The multitrait-multimethod (MTMM) matrix is an approach to examining construct validity developed by Campbell and Fiske (1959).[1] It organizes convergent and discriminant validity evidence for comparison of how a measure relates to other measures. The conceptual approach has influenced experimental design and measurement theory in psychology, including applications in structural equation models.
Multiple traits are used in this approach to examine (a) similar or (b) dissimilar traits (constructs), in order to establish convergent and discriminant validity between traits. Similarly, multiple methods are used in this approach to examine the differential effects (or lack thereof) caused by method specific variance. Scores could be correlated because they measure similar traits, or because they are based on similar methods, or both. When variables that are supposed to measure different constructs show a high correlation because they based on similar methods, this is sometimes described as a "nuisance variance" or "method bias" problem.[2]
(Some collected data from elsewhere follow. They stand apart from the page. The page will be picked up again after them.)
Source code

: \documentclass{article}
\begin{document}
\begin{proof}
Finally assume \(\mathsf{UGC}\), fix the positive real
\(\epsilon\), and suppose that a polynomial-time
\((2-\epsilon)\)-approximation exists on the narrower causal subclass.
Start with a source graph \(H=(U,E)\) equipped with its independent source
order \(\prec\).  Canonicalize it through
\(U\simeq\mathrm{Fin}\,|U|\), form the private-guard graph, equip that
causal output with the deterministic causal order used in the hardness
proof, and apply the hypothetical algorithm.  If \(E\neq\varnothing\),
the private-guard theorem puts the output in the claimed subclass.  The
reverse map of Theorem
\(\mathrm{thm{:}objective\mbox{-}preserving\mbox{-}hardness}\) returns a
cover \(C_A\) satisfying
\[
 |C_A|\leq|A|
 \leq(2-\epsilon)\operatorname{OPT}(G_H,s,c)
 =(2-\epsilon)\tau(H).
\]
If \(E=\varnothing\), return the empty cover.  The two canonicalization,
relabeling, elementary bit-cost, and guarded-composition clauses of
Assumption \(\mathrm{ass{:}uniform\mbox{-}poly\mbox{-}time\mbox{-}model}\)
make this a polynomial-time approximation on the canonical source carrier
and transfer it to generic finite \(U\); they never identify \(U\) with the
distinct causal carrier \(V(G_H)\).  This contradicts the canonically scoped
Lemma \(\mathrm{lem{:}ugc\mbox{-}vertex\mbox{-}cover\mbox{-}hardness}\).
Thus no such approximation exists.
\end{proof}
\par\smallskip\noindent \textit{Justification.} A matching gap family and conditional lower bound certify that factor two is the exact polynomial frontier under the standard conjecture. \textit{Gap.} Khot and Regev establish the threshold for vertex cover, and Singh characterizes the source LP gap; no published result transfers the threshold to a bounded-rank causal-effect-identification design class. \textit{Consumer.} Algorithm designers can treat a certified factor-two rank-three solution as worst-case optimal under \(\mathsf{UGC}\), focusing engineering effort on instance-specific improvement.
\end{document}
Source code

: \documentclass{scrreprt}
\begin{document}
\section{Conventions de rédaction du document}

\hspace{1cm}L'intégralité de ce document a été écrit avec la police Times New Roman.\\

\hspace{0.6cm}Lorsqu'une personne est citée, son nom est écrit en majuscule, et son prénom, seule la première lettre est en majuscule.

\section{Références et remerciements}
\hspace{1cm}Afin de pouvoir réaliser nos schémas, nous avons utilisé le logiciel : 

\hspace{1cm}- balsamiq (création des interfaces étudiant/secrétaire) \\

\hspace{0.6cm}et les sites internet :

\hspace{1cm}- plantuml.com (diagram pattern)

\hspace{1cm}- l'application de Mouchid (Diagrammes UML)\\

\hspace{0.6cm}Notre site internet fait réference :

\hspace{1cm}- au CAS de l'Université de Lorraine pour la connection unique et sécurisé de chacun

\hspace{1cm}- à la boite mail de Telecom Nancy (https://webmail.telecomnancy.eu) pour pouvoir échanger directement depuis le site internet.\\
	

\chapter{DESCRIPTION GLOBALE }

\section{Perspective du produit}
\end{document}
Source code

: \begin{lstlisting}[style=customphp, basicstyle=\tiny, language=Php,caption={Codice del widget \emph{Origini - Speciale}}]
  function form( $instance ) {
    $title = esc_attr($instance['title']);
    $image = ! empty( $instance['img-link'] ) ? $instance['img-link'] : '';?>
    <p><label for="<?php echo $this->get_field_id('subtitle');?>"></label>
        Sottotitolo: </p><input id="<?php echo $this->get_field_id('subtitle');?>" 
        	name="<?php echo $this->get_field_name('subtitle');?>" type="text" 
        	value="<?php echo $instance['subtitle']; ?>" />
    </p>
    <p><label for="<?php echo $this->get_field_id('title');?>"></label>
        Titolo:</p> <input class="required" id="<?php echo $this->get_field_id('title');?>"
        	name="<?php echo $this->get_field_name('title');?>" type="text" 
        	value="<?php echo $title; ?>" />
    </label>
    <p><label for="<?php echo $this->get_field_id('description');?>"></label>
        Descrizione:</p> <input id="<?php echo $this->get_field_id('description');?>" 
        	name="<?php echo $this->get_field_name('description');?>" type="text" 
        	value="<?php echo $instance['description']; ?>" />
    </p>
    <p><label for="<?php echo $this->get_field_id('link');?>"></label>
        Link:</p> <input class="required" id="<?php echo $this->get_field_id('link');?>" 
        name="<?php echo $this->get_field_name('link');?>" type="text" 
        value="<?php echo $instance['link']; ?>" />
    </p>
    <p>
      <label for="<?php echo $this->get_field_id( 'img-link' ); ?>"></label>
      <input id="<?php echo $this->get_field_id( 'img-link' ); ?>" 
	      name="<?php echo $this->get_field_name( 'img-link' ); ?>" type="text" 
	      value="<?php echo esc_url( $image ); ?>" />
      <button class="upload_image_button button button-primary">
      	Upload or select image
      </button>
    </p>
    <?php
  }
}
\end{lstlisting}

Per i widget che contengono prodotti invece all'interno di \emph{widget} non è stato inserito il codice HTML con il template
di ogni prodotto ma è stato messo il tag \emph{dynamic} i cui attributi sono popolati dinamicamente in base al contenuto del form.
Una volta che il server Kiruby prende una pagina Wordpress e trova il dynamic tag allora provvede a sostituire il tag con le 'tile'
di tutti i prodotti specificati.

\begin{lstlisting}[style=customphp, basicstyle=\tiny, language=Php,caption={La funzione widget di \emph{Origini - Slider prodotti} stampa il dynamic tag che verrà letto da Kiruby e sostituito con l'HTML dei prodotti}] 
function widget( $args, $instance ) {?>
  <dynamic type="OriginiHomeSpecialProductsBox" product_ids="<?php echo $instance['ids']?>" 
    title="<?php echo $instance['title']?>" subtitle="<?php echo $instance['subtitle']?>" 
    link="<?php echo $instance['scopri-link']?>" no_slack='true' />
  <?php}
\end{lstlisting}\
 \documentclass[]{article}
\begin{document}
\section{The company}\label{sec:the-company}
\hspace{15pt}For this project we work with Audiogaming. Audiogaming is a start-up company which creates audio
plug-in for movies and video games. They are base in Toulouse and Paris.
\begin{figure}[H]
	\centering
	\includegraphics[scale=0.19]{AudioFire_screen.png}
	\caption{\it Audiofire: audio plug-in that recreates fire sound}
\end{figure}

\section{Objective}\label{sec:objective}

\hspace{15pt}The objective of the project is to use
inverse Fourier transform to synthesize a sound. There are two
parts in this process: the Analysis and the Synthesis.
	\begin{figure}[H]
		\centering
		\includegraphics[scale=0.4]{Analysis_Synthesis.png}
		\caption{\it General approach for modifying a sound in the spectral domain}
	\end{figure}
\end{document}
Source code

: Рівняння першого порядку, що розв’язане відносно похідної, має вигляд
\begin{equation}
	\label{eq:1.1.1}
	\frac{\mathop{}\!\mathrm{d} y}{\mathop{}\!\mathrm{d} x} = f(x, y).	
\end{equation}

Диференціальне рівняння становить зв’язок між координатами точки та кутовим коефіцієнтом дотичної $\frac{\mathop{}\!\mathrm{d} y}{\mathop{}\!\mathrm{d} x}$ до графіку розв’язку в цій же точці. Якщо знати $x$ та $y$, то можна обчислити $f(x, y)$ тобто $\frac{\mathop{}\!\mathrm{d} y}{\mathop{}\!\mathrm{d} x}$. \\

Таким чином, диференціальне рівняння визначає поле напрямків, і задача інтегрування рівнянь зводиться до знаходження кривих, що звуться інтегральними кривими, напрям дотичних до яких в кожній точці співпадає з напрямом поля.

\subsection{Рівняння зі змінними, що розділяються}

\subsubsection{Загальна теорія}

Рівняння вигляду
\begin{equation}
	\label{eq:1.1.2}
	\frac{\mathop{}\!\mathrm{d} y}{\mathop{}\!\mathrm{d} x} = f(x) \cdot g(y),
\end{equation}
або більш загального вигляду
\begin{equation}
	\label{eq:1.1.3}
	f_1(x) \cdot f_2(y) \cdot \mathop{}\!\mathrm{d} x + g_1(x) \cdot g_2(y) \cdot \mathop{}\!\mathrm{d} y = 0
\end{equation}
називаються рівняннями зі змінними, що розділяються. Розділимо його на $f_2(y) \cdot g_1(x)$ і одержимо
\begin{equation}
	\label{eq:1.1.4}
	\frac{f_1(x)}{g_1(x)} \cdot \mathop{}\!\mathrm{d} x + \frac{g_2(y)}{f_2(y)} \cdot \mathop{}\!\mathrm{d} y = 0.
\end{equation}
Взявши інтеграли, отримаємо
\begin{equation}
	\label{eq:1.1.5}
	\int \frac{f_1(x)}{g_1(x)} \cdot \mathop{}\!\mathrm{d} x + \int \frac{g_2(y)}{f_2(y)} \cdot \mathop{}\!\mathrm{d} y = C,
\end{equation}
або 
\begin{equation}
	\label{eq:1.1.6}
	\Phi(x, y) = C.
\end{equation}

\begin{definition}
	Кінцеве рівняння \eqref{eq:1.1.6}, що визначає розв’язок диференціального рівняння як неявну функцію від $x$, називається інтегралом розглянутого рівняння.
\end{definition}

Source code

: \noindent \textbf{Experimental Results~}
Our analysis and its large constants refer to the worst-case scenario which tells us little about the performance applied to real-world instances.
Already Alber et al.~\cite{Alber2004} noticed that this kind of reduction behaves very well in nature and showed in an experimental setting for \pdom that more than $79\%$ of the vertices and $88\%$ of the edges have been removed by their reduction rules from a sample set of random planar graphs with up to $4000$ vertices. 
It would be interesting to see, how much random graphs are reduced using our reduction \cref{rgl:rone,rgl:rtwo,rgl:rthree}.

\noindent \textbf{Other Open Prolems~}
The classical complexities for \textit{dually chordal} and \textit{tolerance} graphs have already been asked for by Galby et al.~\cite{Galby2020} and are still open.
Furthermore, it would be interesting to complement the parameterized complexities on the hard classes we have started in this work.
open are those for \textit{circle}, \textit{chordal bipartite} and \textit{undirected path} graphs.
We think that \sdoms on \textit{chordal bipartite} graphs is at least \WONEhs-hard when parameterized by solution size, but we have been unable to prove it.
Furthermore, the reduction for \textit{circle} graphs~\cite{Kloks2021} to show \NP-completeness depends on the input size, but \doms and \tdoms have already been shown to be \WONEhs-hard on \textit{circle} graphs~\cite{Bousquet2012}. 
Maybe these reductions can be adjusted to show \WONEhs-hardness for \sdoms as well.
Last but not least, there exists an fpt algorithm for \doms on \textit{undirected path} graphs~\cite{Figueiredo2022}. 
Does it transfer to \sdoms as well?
There are six major considerations when examining a construct's validity through the MTMM matrix, which are as follows:
The example below provides a prototypical matrix and what the correlations between measures mean. The diagonal line is typically filled in with a reliability coefficient of the measure (e.g. alpha coefficient). Descriptions in brackets [] indicate what is expected when the validity of the construct (e.g., depression or anxiety) and the validities of the measures are all high.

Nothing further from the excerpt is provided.